Еще замечу нечто, что было весьма неразумно применено к делу на основании предположения, составленного для того, чтоб принести значительную пользу Царской стране, но не достигшего предполагаемого выгодного последствия, а именно: лет 12, или 14, тому назад в Совет представлен был расчет великого количества сукна, употребляемого ежегодно в стране этой и привозимого из Англии и Голландии, и о том, как выгодно было бы для России, во избежание этого расхода, делать сукно в Москве, преимущественно для снабжения одеждой Царского войска. Не смотря на то, что иностранные купцы уверяли, что шерсть их слишком грубая и не годится для сукна, все-таки решено было сделать опыт, и затем отдано было приказание послать в Голландию за прядильщиками, ткачами, стригунами, красильщиками и проч., равно как и за всеми необходимыми орудиями, чтобы завести в России шерстяную фабрику. С этою целью на берегу Москвы реки отведена была большая четырехугольная площадь, обстроенная кирпичными домами для помещения нескольких сотен рабочих, долженствовавших находится под руководством мастеров-ремесленников, прибывших из Голландии учить Царский народ тому, как делают, приготовляют и красят сукно. Расходы по всему этому возвышались уже до нескольких сотен тысяч рублей, прежде чем для первого опыта сделан был хоть один локоть сукна. Когда же опыт пришел к окончанию, то оказалось, что Русская шерсть (которая весьма короткая, жесткая и почти такая же, как шерсть собаки) не могла годиться, чтобы прясть ее в нитку для сукна, так что потом пришлось посылать в Голландию и доставить оттуда шерсть, чтоб примешать ее к Русской шерсти. В итоге вышло, что даже самое грубое сукно, только годное для солдат, легче доставать, чем делать его в России.

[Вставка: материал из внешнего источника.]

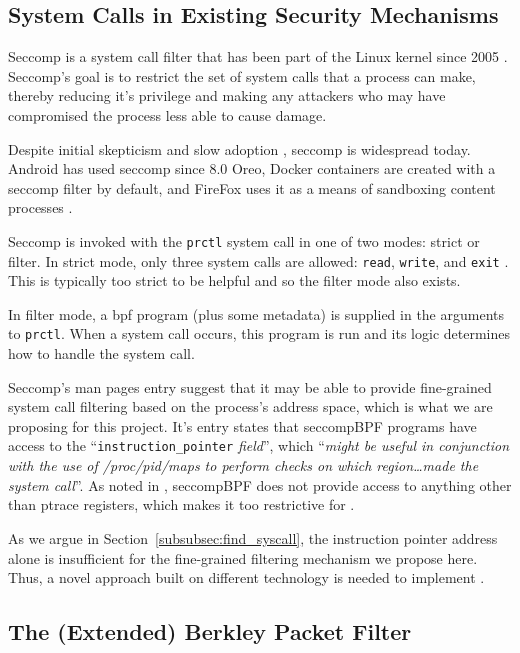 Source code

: \subsection{System Calls in Existing Security Mechanisms}

Seccomp is a system call filter that has been part of the Linux kernel since
2005 \cite{arcangeli_seccomp_2005}. Seccomp's goal is to restrict the set of
system calls that a process can make, thereby reducing it's privilege and making
any attackers who may have compromised the process less able to cause damage.

Despite initial skepticism and slow adoption
\cite{TORVALDS_ANYONE_USES_SECCOMP}, seccomp is widespread today. Android has
used seccomp since 8.0 Oreo, Docker containers are
created with a seccomp filter by default, and FireFox uses it as a means of
sandboxing content processes \cite{android_seccomp_oreo, docker_seccomp,
firefox_seccomp}.

Seccomp is invoked with the \texttt{prctl} system call in one of two modes: strict
or filter. In strict mode, only three system calls are allowed: \texttt{read},
\texttt{write}, and \texttt{exit} \cite{MAN_PAGES_SECCOMP}. This is typically
too strict to be helpful and so the filter mode also exists.

In filter mode, a \ac{bpf} program (plus some metadata) is supplied in the arguments to
\texttt{prctl}. When a system call occurs, this program is run and its logic
determines how to handle the system call. 

Seccomp's man pages entry suggest that it may be able to provide fine-grained
system call filtering based on the process's address space, which is what we
are proposing for this project. It's entry states that seccompBPF programs have
access to the ``\texttt{instruction\_pointer} \textit{field}'', which
``\textit{might be useful in conjunction with the use of /proc/pid/maps to
perform checks on which region\dots made the system call}''. As noted in
\textcite{yang2024makingsyscallprivilegeright}, seccompBPF does not provide
access to anything other than ptrace registers, which makes it too restrictive
for \af.

As we argue in Section~\ref{subsubsec:find_syscall}, the instruction pointer
address alone is insufficient for the fine-grained filtering mechanism we
propose here. Thus, a novel approach built on different technology is needed
to implement \af. 

\subsection{The (Extended) Berkley Packet Filter}\label{subsec:bgd-bpf}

Таким образом они шли наперекор природе и разуму: ибо в стране их не имеется годной шерсти, тогда как, напротив, лен хорошо растет в России, и оттуда снабжаются им [173] и другие народы. Несомненно, что если бы Царь употребил хоть 40% этих расходов на то, чтоб выписать нескольких иностранцев, могущих сообщить народу его разные улучшения по части льняного рукоделия, то, поучившись немного, и с помощью лучших, не имевшихся у них до сих пор, инструментов для пряжи льна и тканья полотен, употребление коих им не известно, собственные подданные его могли бы в скором времени (при должном поощрении) довести это дело до достаточного совершенства, что дало бы им возможность продавать за границу в чужие страны большее количество полотен и по более сходным ценам, чем могли бы это делать какие-либо другие Государства, теперь же, за недостатком этого усовершенствования, все, не имеющие понятия о торговле и покупающие Русское полотно, постоянно жалуются на то, что оно не имеет должной ширины, подобно тому, которое делается в других странах; полотно, которое они ткут для рубашек, не шире 20-ти дюймов, так что приходится для этого предмета употреблять четыре полотнища; и до сих пор еще не сделано опыта улучшения по этой части; не смотря на все убеждения иностранных купцов, Pyccкиe упорствуют в своей привычке, и ткут полотно слишком узкое для всякого употребления.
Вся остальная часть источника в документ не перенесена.